Alors que la moitié des personnes qui migrent dans le monde sont des femmes, elles restent peu visibles et ont encore peu la parole. La prise de conscience de la situation et des problèmes spécifiques que peuvent rencontrer les femmes étrangères est, de manière générale, apparue progressivement et relativement récemment.
Pourtant, dans leur parcours de migration, leur accès au séjour ou leur insertion en France, nous constatons une vulnérabilité plus importante des femmes migrantes.
Qu'elles partent pour des raisons personnelles ou qu'elles fuient des violences spécifiques liées au genre (mariages forcés, mutilations sexuelles, crimes dits d’honneur, persécutions liées à l'orientation sexuelle,...), elles sont confrontées à des parcours d'émigration souvent plus longs et dangereux.

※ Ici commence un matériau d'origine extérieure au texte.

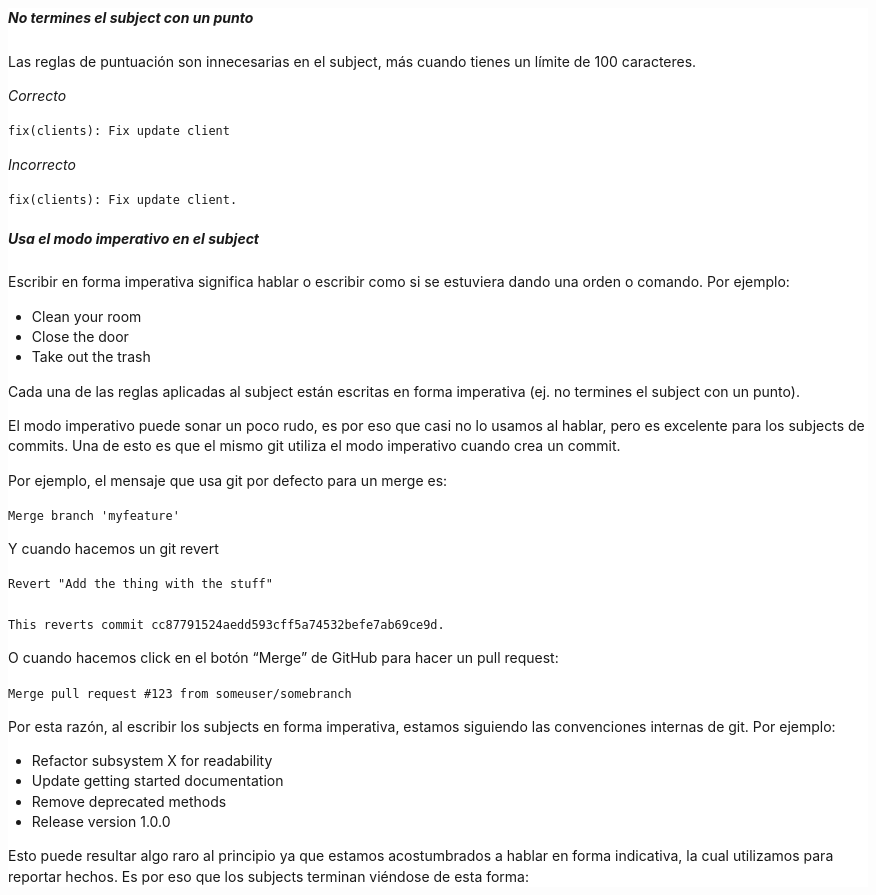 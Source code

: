 ##### No termines el subject con un punto
Las reglas de puntuación son innecesarias en el subject, más cuando tienes un límite de 100 caracteres.

*Correcto*
```
fix(clients): Fix update client
```

*Incorrecto*
```
fix(clients): Fix update client.
```

##### Usa el modo imperativo en el subject

Escribir en forma imperativa significa hablar o escribir como si se estuviera dando una orden o comando. Por ejemplo:

- Clean your room
- Close the door
- Take out the trash

Cada una de las reglas aplicadas al subject están escritas en forma imperativa (ej. no termines el subject con un punto).

El modo imperativo puede sonar un poco rudo, es por eso que casi no lo usamos al hablar, pero es excelente para los subjects de commits. Una de esto es que el mismo git utiliza el modo imperativo cuando crea un commit.

Por ejemplo, el mensaje que usa git por defecto para un merge es:
```
Merge branch 'myfeature'
```

Y cuando hacemos un git revert
```
Revert "Add the thing with the stuff"

This reverts commit cc87791524aedd593cff5a74532befe7ab69ce9d.
```

O cuando hacemos click en el botón “Merge” de GitHub para hacer un pull request:
```
Merge pull request #123 from someuser/somebranch
```

Por esta razón, al escribir los subjects en forma imperativa, estamos siguiendo las convenciones internas de git. Por ejemplo:

- Refactor subsystem X for readability
- Update getting started documentation
- Remove deprecated methods
- Release version 1.0.0

Esto puede resultar algo raro al principio ya que estamos acostumbrados a hablar en forma indicativa, la cual utilizamos para reportar hechos. Es por eso que los subjects terminan viéndose de esta forma:
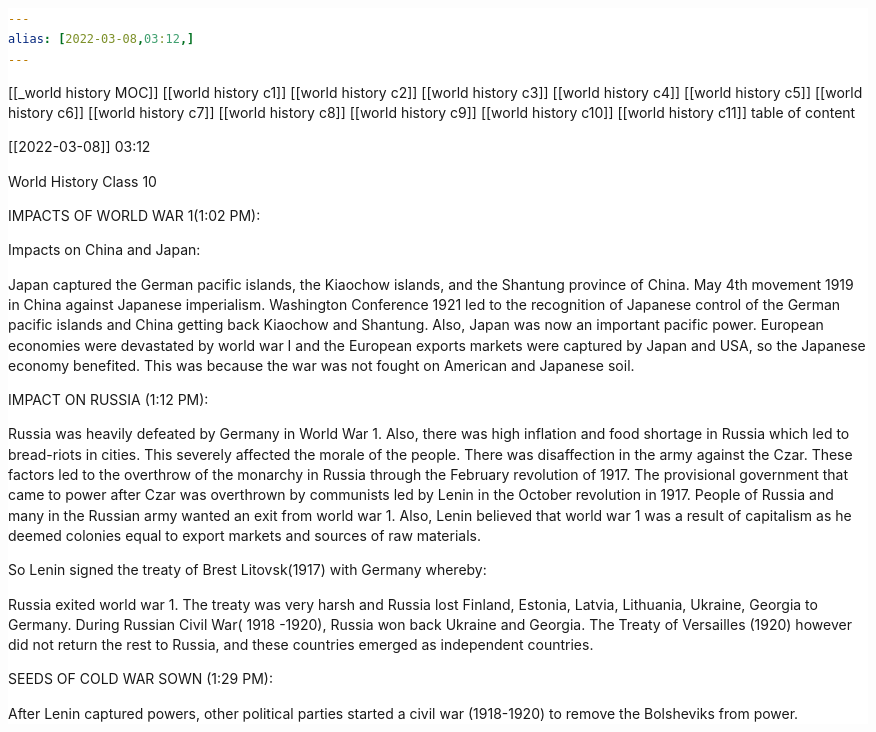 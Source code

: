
 ```yaml
---
alias: [2022-03-08,03:12,]
---
```

[[_world history MOC]] [[world history c1]] [[world history c2]] [[world history c3]] [[world history c4]] [[world history c5]] [[world history c6]] [[world history c7]] [[world history c8]] [[world history c9]] [[world history c10]] [[world history c11]]
table of content
```toc
```

[[2022-03-08]] 03:12

World History Class 10

IMPACTS OF WORLD WAR 1(1:02 PM):

Impacts on China and Japan:

Japan captured the German pacific islands, the Kiaochow islands, and the Shantung province of China.
May 4th movement 1919 in China against  Japanese imperialism.
Washington Conference 1921 led to the recognition of Japanese control of the German pacific islands and China getting back Kiaochow and Shantung.
Also, Japan was now an important pacific power.
European economies were devastated by world war I  and the European exports markets were captured by Japan and USA, so the Japanese economy benefited.
This was because the war was not fought on American and Japanese soil.

IMPACT ON RUSSIA (1:12 PM):

Russia was heavily defeated by Germany in World War 1.
Also, there was high inflation and food shortage in Russia which led to bread-riots in cities.
This severely affected the morale of the people.
There was disaffection in the army against the Czar.
These factors led to the overthrow of the monarchy in Russia through the February revolution of 1917.
The provisional government that came to power after Czar was overthrown by communists led by Lenin in the October revolution in 1917.
People of Russia and many in the Russian army wanted an exit from world war 1.
Also, Lenin believed that world war 1 was a result of capitalism as he deemed colonies equal to export markets and sources of raw materials.

So Lenin signed  the treaty of Brest Litovsk(1917) with Germany whereby:

Russia exited world war 1.
The treaty was very harsh and Russia lost Finland, Estonia, Latvia, Lithuania, Ukraine, Georgia to Germany.
During Russian Civil War( 1918 -1920), Russia won back Ukraine and Georgia.
The Treaty of Versailles (1920) however did not return the rest to Russia, and these countries emerged as independent countries.

SEEDS OF COLD WAR SOWN (1:29 PM):

After Lenin captured powers, other political parties started a civil war (1918-1920) to remove the Bolsheviks from power.
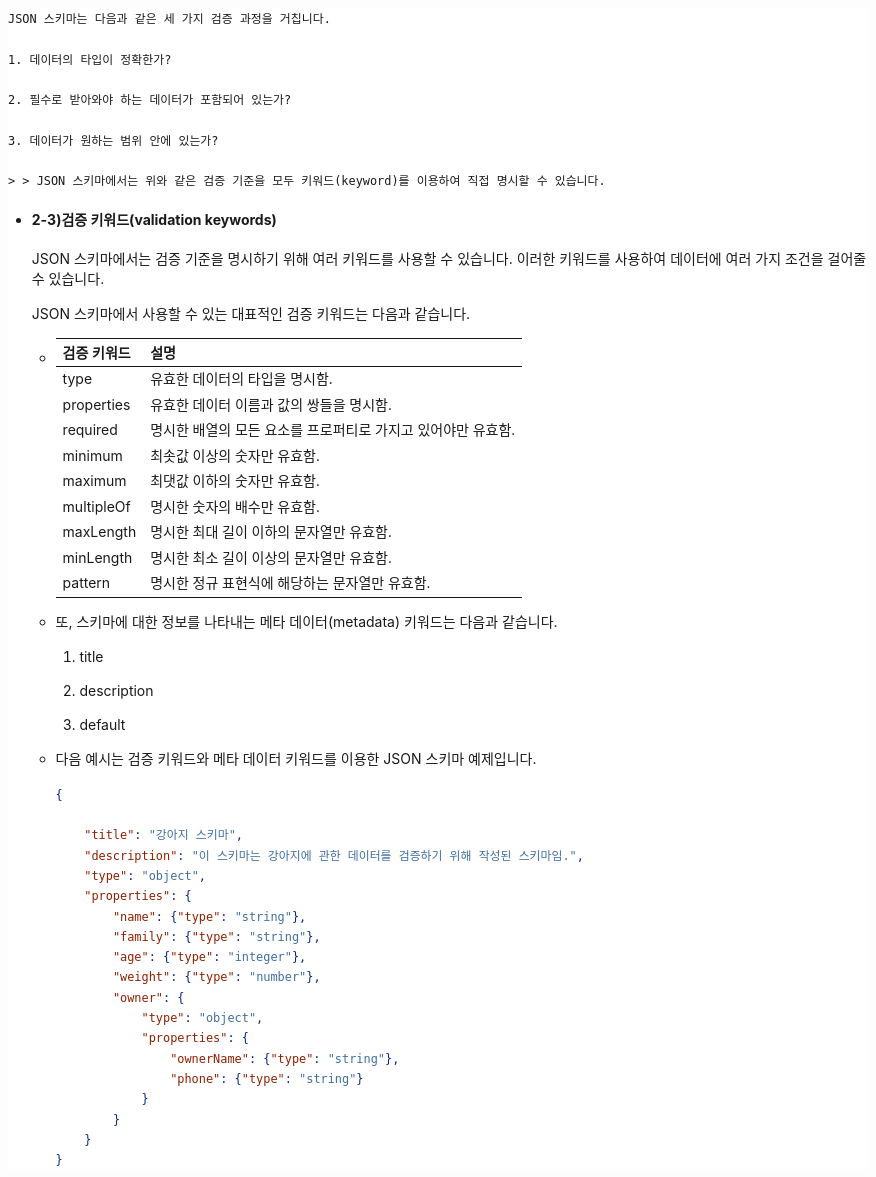     JSON 스키마는 다음과 같은 세 가지 검증 과정을 거칩니다.

    1. 데이터의 타입이 정확한가?

    2. 필수로 받아와야 하는 데이터가 포함되어 있는가?

    3. 데이터가 원하는 범위 안에 있는가?

    > > JSON 스키마에서는 위와 같은 검증 기준을 모두 키워드(keyword)를 이용하여 직접 명시할 수 있습니다.

    

  - #### 2-3)검증 키워드(validation keywords)

    JSON 스키마에서는 검증 기준을 명시하기 위해 여러 키워드를 사용할 수 있습니다. 이러한 키워드를 사용하여 데이터에 여러 가지 조건을 걸어줄 수 있습니다. 

    JSON 스키마에서 사용할 수 있는 대표적인 검증 키워드는 다음과 같습니다.

    - | 검증 키워드 | 설명                                                         |
      | ----------- | ------------------------------------------------------------ |
      | type        | 유효한  데이터의 타입을 명시함.                              |
      | properties  | 유효한 데이터 이름과 값의 쌍들을 명시함.                     |
      | required    | 명시한 배열의 모든 요소를 프로퍼티로 가지고 있어야만 유효함. |
      | minimum     | 최솟값 이상의 숫자만 유효함.                                 |
      | maximum     | 최댓값 이하의 숫자만 유효함.                                 |
      | multipleOf  | 명시한 숫자의 배수만 유효함.                                 |
      | maxLength   | 명시한 최대 길이 이하의 문자열만 유효함.                     |
      | minLength   | 명시한 최소 길이 이상의 문자열만 유효함.                     |
      | pattern     | 명시한 정규 표현식에 해당하는 문자열만 유효함.               |

    - 또, 스키마에 대한 정보를 나타내는 메타 데이터(metadata) 키워드는 다음과 같습니다.

      1. title

      2. description

      3. default

         

    - 다음 예시는 검증 키워드와 메타 데이터 키워드를 이용한 JSON 스키마 예제입니다.

      ```JSON
      {
      
          "title": "강아지 스키마",
          "description": "이 스키마는 강아지에 관한 데이터를 검증하기 위해 작성된 스키마임.",
          "type": "object",
          "properties": {
              "name": {"type": "string"},
              "family": {"type": "string"},
              "age": {"type": "integer"},
              "weight": {"type": "number"},
              "owner": {
                  "type": "object",
                  "properties": {
                      "ownerName": {"type": "string"},
                      "phone": {"type": "string"}
                  }
              }
          }
      }
      ```
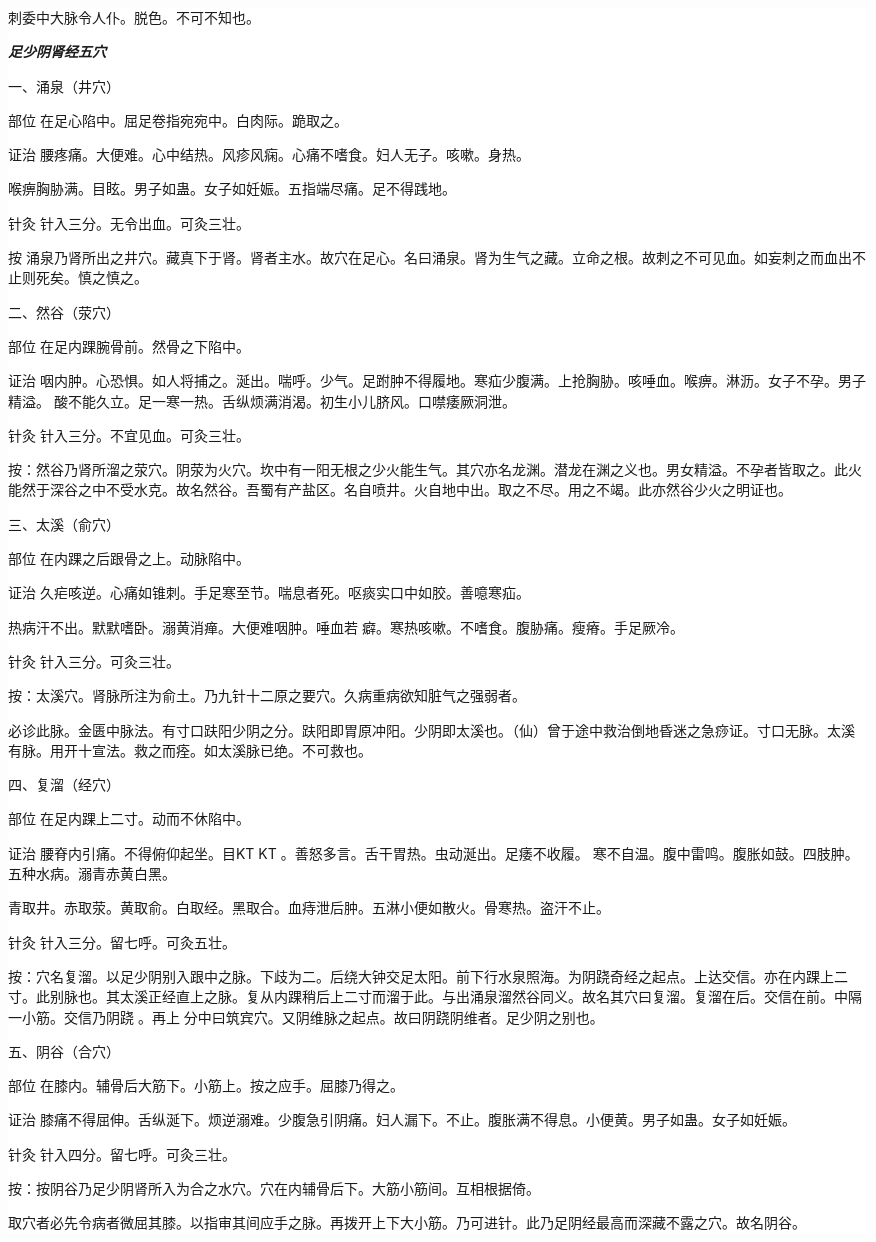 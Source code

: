 刺委中大脉令人仆。脱色。不可不知也。  

***足少阴肾经五穴***  

一、涌泉（井穴）  

部位 在足心陷中。屈足卷指宛宛中。白肉际。跪取之。  

证治 腰疼痛。大便难。心中结热。风疹风痫。心痛不嗜食。妇人无子。咳嗽。身热。  

喉痹胸胁满。目眩。男子如蛊。女子如妊娠。五指端尽痛。足不得践地。  

针灸 针入三分。无令出血。可灸三壮。  

按 涌泉乃肾所出之井穴。藏真下于肾。肾者主水。故穴在足心。名曰涌泉。肾为生气之藏。立命之根。故刺之不可见血。如妄刺之而血出不止则死矣。慎之慎之。  

二、然谷（荥穴）  

部位 在足内踝腕骨前。然骨之下陷中。  

证治 咽内肿。心恐惧。如人将捕之。涎出。喘呼。少气。足跗肿不得履地。寒疝少腹满。上抢胸胁。咳唾血。喉痹。淋沥。女子不孕。男子精溢。 酸不能久立。足一寒一热。舌纵烦满消渴。初生小儿脐风。口噤痿厥洞泄。  

针灸 针入三分。不宜见血。可灸三壮。  

按：然谷乃肾所溜之荥穴。阴荥为火穴。坎中有一阳无根之少火能生气。其穴亦名龙渊。潜龙在渊之义也。男女精溢。不孕者皆取之。此火能然于深谷之中不受水克。故名然谷。吾蜀有产盐区。名自喷井。火自地中出。取之不尽。用之不竭。此亦然谷少火之明证也。  

三、太溪（俞穴）  

部位 在内踝之后跟骨之上。动脉陷中。  

证治 久疟咳逆。心痛如锥刺。手足寒至节。喘息者死。呕痰实口中如胶。善噫寒疝。  

热病汗不出。默默嗜卧。溺黄消瘅。大便难咽肿。唾血若 癖。寒热咳嗽。不嗜食。腹胁痛。瘦瘠。手足厥冷。  

针灸 针入三分。可灸三壮。  

按：太溪穴。肾脉所注为俞土。乃九针十二原之要穴。久病重病欲知脏气之强弱者。  

必诊此脉。金匮中脉法。有寸口趺阳少阴之分。趺阳即胃原冲阳。少阴即太溪也。（仙）曾于途中救治倒地昏迷之急痧证。寸口无脉。太溪有脉。用开十宣法。救之而痊。如太溪脉已绝。不可救也。  

四、复溜（经穴）  

部位 在足内踝上二寸。动而不休陷中。  

证治 腰脊内引痛。不得俯仰起坐。目KT KT 。善怒多言。舌干胃热。虫动涎出。足痿不收履。 寒不自温。腹中雷鸣。腹胀如鼓。四肢肿。五种水病。溺青赤黄白黑。  

青取井。赤取荥。黄取俞。白取经。黑取合。血痔泄后肿。五淋小便如散火。骨寒热。盗汗不止。  

针灸 针入三分。留七呼。可灸五壮。  

按：穴名复溜。以足少阴别入跟中之脉。下歧为二。后绕大钟交足太阳。前下行水泉照海。为阴跷奇经之起点。上达交信。亦在内踝上二寸。此别脉也。其太溪正经直上之脉。复从内踝稍后上二寸而溜于此。与出涌泉溜然谷同义。故名其穴曰复溜。复溜在后。交信在前。中隔一小筋。交信乃阴跷 。再上 分中曰筑宾穴。又阴维脉之起点。故曰阴跷阴维者。足少阴之别也。  

五、阴谷（合穴）  

部位 在膝内。辅骨后大筋下。小筋上。按之应手。屈膝乃得之。  

证治 膝痛不得屈伸。舌纵涎下。烦逆溺难。少腹急引阴痛。妇人漏下。不止。腹胀满不得息。小便黄。男子如蛊。女子如妊娠。  

针灸 针入四分。留七呼。可灸三壮。  

按：按阴谷乃足少阴肾所入为合之水穴。穴在内辅骨后下。大筋小筋间。互相根据倚。  

取穴者必先令病者微屈其膝。以指审其间应手之脉。再拨开上下大小筋。乃可进针。此乃足阴经最高而深藏不露之穴。故名阴谷。  
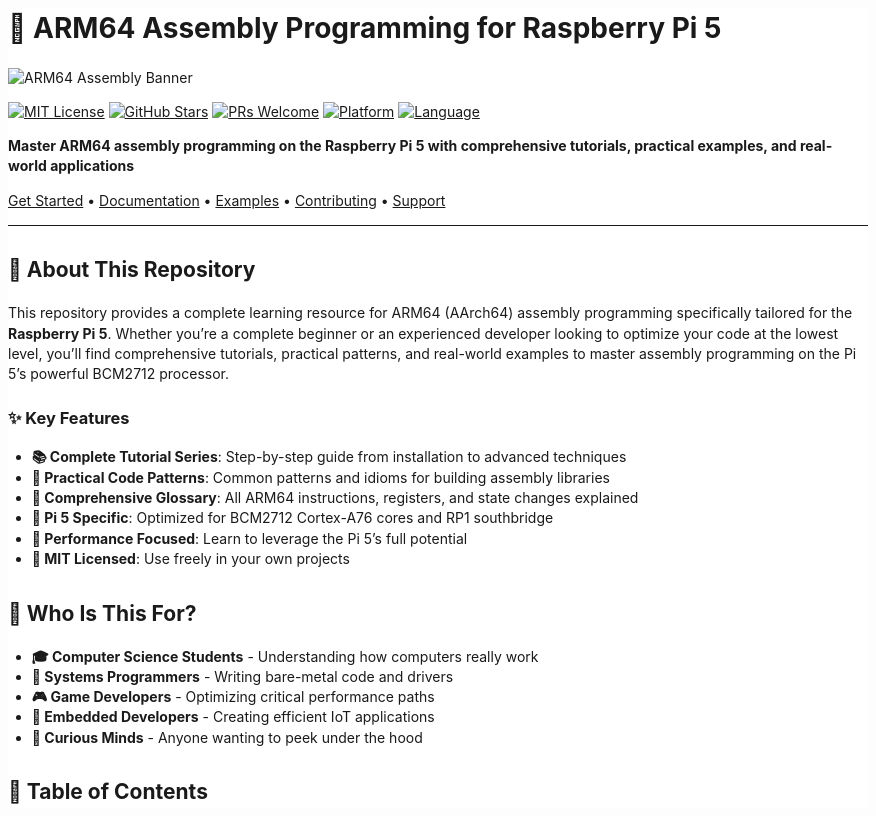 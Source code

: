 
# 🚀 ARM64 Assembly Programming for Raspberry Pi 5

![ARM64 Assembly Banner](https://img.shields.io/badge/ARM64-Assembly-FF6B6B?style=for-the-badge&logo=arm&logoColor=white)

[![MIT License](https://img.shields.io/badge/License-MIT-green.svg?style=flat-square)](https://choosealicense.com/licenses/mit/)
[![GitHub Stars](https://img.shields.io/github/stars/username/rpi5-arm64-assembly?style=flat-square)](https://github.com/username/rpi5-arm64-assembly/stargazers)
[![PRs Welcome](https://img.shields.io/badge/PRs-welcome-brightgreen.svg?style=flat-square)](http://makeapullrequest.com)
[![Platform](https://img.shields.io/badge/Platform-Raspberry_Pi_5-c51a4a?style=flat-square&logo=raspberry-pi)](https://www.raspberrypi.com/products/raspberry-pi-5/)
[![Language](https://img.shields.io/badge/Language-ARM64_Assembly-blue?style=flat-square)](https://developer.arm.com/documentation/ddi0596/latest)

**Master ARM64 assembly programming on the Raspberry Pi 5 with comprehensive tutorials, practical examples, and real-world applications**

[Get Started](#-quick-start) • [Documentation](#-table-of-contents) • [Examples](#-usage-examples) • [Contributing](#-contributing) • [Support](#-support)

-----

## 📖 About This Repository

This repository provides a complete learning resource for ARM64 (AArch64) assembly programming specifically tailored for the **Raspberry Pi 5**. Whether you’re a complete beginner or an experienced developer looking to optimize your code at the lowest level, you’ll find comprehensive tutorials, practical patterns, and real-world examples to master assembly programming on the Pi 5’s powerful BCM2712 processor. 

### ✨ Key Features

- **📚 Complete Tutorial Series**: Step-by-step guide from installation to advanced techniques
- **🔧 Practical Code Patterns**: Common patterns and idioms for building assembly libraries
- **📝 Comprehensive Glossary**: All ARM64 instructions, registers, and state changes explained
- **🎯 Pi 5 Specific**: Optimized for BCM2712 Cortex-A76 cores and RP1 southbridge
- **🚀 Performance Focused**: Learn to leverage the Pi 5’s full potential
- **🤝 MIT Licensed**: Use freely in your own projects

## 🎯 Who Is This For?

- **🎓 Computer Science Students** - Understanding how computers really work
- **🔧 Systems Programmers** - Writing bare-metal code and drivers
- **🎮 Game Developers** - Optimizing critical performance paths
- **🤖 Embedded Developers** - Creating efficient IoT applications
- **🧠 Curious Minds** - Anyone wanting to peek under the hood

## 📑 Table of Contents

En France ou en Europe, elles sont confrontées à la fois aux préjugés et pratiques racistes et xénophobes en tant qu'étrangères, aux préjugés et pratiques sexistes en tant que femmes, mais également à des préjugés et pratiques discriminatoires spécifiques en tant que femmes étrangères. Ainsi, dans l'accès à l'espace public, à la parole, à la langue, à l'emploi, des obstacles supplémentaires et des discriminations spécifiques rendent plus complexes l'accès effectif aux droits fondamentaux. Les femmes étrangères et immigrées sont donc confrontées à des problèmes qui les touchent plus spécifiquement et qui nécessitent des actions prenant en compte la notion de genre.
La Cimade, en tant qu’association de défense des droits des personnes étrangères, a pris conscience de la nécessité d’intégrer dans les activités et actions de l’association la dimension du genre et la protection des droits fondamentaux des femmes.